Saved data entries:
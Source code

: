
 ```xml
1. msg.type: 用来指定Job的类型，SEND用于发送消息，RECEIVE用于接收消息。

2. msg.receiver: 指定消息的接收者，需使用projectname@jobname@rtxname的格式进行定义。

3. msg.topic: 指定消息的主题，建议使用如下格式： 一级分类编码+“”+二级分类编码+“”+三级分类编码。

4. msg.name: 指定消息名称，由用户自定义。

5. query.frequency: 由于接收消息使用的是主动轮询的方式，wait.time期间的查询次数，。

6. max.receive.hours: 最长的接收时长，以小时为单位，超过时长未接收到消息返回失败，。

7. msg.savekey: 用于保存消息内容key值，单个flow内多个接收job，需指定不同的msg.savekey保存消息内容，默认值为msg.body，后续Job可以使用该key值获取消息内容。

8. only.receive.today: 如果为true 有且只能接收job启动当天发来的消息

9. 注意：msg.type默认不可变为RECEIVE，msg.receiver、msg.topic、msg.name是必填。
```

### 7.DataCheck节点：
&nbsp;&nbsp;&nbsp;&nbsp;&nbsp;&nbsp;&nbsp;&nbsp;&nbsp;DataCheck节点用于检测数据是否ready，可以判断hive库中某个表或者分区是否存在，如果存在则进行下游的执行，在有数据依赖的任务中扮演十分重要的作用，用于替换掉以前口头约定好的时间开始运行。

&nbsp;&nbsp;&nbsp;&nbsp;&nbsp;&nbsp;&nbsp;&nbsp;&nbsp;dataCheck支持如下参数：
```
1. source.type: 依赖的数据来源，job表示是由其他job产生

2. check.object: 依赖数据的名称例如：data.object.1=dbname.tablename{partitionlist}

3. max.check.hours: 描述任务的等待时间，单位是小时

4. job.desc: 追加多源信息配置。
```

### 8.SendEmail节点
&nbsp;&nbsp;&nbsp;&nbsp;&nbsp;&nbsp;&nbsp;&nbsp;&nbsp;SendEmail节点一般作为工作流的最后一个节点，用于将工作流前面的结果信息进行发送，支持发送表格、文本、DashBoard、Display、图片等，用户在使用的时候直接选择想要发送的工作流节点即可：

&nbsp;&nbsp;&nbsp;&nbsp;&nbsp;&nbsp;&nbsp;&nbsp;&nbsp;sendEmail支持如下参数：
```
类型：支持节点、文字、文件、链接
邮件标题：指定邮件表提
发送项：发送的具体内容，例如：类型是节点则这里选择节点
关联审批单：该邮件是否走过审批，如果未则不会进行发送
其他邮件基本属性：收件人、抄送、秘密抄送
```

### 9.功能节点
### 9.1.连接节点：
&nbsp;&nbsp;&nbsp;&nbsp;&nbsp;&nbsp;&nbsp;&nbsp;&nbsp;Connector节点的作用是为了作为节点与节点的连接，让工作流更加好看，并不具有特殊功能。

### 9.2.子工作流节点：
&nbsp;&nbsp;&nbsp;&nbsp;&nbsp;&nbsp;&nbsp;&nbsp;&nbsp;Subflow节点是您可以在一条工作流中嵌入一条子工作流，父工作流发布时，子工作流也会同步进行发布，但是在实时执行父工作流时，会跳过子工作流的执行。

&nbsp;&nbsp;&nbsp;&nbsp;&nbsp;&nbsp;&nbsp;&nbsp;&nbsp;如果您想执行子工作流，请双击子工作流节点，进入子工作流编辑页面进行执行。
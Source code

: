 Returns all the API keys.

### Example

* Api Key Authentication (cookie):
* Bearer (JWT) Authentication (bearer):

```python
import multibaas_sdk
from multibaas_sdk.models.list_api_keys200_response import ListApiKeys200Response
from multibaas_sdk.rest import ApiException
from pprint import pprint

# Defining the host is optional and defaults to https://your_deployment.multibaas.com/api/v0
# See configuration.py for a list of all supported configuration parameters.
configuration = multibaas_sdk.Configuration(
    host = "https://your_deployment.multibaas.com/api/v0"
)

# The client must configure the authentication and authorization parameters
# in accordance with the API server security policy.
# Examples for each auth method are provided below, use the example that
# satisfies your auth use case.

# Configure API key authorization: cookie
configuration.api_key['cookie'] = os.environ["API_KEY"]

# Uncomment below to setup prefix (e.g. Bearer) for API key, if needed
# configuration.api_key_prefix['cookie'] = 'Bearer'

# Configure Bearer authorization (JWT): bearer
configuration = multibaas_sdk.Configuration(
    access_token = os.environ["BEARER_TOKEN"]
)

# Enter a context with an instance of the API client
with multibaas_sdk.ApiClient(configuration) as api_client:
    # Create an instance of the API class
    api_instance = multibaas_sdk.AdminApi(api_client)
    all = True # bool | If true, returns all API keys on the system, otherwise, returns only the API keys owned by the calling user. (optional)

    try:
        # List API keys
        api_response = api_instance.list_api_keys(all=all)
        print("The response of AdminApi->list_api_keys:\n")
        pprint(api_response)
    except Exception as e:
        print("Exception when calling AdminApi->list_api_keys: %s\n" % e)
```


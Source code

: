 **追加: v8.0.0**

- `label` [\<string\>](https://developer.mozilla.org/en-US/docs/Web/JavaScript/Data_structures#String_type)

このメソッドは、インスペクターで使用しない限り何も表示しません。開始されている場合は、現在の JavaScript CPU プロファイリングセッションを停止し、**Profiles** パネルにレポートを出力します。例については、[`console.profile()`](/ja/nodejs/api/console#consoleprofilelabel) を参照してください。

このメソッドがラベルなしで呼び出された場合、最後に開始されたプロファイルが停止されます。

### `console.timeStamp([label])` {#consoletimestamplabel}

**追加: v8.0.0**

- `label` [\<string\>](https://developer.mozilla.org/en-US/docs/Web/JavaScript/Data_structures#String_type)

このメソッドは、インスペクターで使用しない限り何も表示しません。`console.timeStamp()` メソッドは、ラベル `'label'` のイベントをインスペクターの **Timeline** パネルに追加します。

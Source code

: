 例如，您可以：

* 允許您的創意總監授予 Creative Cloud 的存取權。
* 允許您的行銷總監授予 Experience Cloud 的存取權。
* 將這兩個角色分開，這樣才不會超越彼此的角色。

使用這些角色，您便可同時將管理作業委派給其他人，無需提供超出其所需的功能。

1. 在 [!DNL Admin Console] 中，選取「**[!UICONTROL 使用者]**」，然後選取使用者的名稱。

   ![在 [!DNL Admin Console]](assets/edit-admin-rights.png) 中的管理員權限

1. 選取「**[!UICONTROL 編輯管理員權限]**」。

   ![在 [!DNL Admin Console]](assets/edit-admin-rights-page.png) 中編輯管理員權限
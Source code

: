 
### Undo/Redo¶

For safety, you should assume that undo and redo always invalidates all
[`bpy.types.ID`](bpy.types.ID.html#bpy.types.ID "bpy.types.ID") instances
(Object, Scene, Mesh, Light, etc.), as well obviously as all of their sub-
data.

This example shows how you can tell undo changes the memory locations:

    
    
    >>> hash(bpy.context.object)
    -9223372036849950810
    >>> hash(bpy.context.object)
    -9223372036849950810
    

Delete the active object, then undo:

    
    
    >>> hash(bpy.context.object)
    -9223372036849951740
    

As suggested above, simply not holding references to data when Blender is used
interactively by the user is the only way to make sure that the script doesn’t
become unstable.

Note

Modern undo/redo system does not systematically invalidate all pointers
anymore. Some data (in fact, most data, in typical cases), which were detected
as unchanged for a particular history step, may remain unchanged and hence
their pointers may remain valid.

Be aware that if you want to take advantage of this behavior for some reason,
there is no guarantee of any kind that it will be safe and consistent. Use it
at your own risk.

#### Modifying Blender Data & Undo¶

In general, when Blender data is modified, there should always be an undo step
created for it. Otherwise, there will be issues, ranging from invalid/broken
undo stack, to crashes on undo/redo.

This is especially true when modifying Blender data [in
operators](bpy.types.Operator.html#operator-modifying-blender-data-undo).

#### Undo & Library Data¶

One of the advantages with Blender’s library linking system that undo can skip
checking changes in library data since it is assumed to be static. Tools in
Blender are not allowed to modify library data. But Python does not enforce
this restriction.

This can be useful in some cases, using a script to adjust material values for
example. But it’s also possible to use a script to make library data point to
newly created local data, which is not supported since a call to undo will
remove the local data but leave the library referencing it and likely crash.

* _Task description_: Which lines of the records above contain the word "environ"? Report each one in full.

* _Reply to the task_:
configuration.api_key['cookie'] = os.environ["API_KEY"]
    access_token = os.environ["BEARER_TOKEN"]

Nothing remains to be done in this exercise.